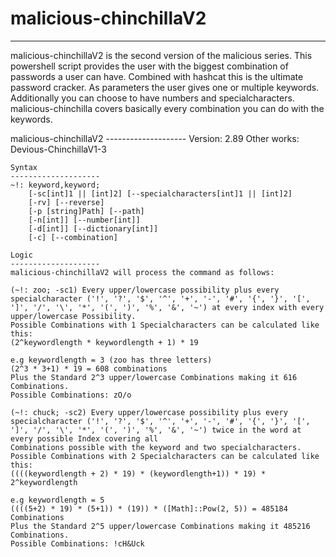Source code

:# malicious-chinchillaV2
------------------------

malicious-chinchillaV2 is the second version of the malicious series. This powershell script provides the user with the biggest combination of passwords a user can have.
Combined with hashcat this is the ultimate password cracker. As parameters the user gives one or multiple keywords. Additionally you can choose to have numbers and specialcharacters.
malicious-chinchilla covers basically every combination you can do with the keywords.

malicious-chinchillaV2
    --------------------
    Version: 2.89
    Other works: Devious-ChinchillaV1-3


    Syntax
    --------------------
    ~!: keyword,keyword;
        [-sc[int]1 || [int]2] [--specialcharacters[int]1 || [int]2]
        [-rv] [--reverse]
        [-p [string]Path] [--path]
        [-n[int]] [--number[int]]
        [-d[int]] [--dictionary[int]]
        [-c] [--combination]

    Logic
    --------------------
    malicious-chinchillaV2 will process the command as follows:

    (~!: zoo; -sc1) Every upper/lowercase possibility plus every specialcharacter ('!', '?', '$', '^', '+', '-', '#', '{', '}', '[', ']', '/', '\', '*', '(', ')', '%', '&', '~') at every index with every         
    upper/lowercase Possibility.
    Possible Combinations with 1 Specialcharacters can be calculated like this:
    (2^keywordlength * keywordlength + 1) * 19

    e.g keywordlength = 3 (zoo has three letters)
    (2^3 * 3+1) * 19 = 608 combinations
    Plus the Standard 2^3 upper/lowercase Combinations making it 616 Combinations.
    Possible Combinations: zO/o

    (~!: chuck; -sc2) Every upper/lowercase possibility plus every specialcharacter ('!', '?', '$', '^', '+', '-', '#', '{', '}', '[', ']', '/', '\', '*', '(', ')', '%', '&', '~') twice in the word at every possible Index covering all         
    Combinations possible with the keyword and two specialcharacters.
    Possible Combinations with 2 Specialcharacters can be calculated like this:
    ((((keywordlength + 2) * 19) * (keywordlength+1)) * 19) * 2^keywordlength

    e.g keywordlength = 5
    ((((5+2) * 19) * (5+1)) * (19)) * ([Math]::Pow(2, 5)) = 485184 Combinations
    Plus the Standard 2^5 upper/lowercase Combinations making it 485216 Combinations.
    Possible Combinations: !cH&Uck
++++++++++++++++++++
• Task item:
Can you repeat every record above exactly, apart from the pictures?

• Task solution:
Source code

:# malicious-chinchillaV2
------------------------

malicious-chinchillaV2 is the second version of the malicious series. This powershell script provides the user with the biggest combination of passwords a user can have.
Combined with hashcat this is the ultimate password cracker. As parameters the user gives one or multiple keywords. Additionally you can choose to have numbers and specialcharacters.
malicious-chinchilla covers basically every combination you can do with the keywords.

malicious-chinchillaV2
    --------------------
    Version: 2.89
    Other works: Devious-ChinchillaV1-3


    Syntax
    --------------------
    ~!: keyword,keyword;
        [-sc[int]1 || [int]2] [--specialcharacters[int]1 || [int]2]
        [-rv] [--reverse]
        [-p [string]Path] [--path]
        [-n[int]] [--number[int]]
        [-d[int]] [--dictionary[int]]
        [-c] [--combination]

    Logic
    --------------------
    malicious-chinchillaV2 will process the command as follows:

    (~!: zoo; -sc1) Every upper/lowercase possibility plus every specialcharacter ('!', '?', '$', '^', '+', '-', '#', '{', '}', '[', ']', '/', '\', '*', '(', ')', '%', '&', '~') at every index with every         
    upper/lowercase Possibility.
    Possible Combinations with 1 Specialcharacters can be calculated like this:
    (2^keywordlength * keywordlength + 1) * 19

    e.g keywordlength = 3 (zoo has three letters)
    (2^3 * 3+1) * 19 = 608 combinations
    Plus the Standard 2^3 upper/lowercase Combinations making it 616 Combinations.
    Possible Combinations: zO/o

    (~!: chuck; -sc2) Every upper/lowercase possibility plus every specialcharacter ('!', '?', '$', '^', '+', '-', '#', '{', '}', '[', ']', '/', '\', '*', '(', ')', '%', '&', '~') twice in the word at every possible Index covering all         
    Combinations possible with the keyword and two specialcharacters.
    Possible Combinations with 2 Specialcharacters can be calculated like this:
    ((((keywordlength + 2) * 19) * (keywordlength+1)) * 19) * 2^keywordlength

    e.g keywordlength = 5
    ((((5+2) * 19) * (5+1)) * (19)) * ([Math]::Pow(2, 5)) = 485184 Combinations
    Plus the Standard 2^5 upper/lowercase Combinations making it 485216 Combinations.
    Possible Combinations: !cH&Uck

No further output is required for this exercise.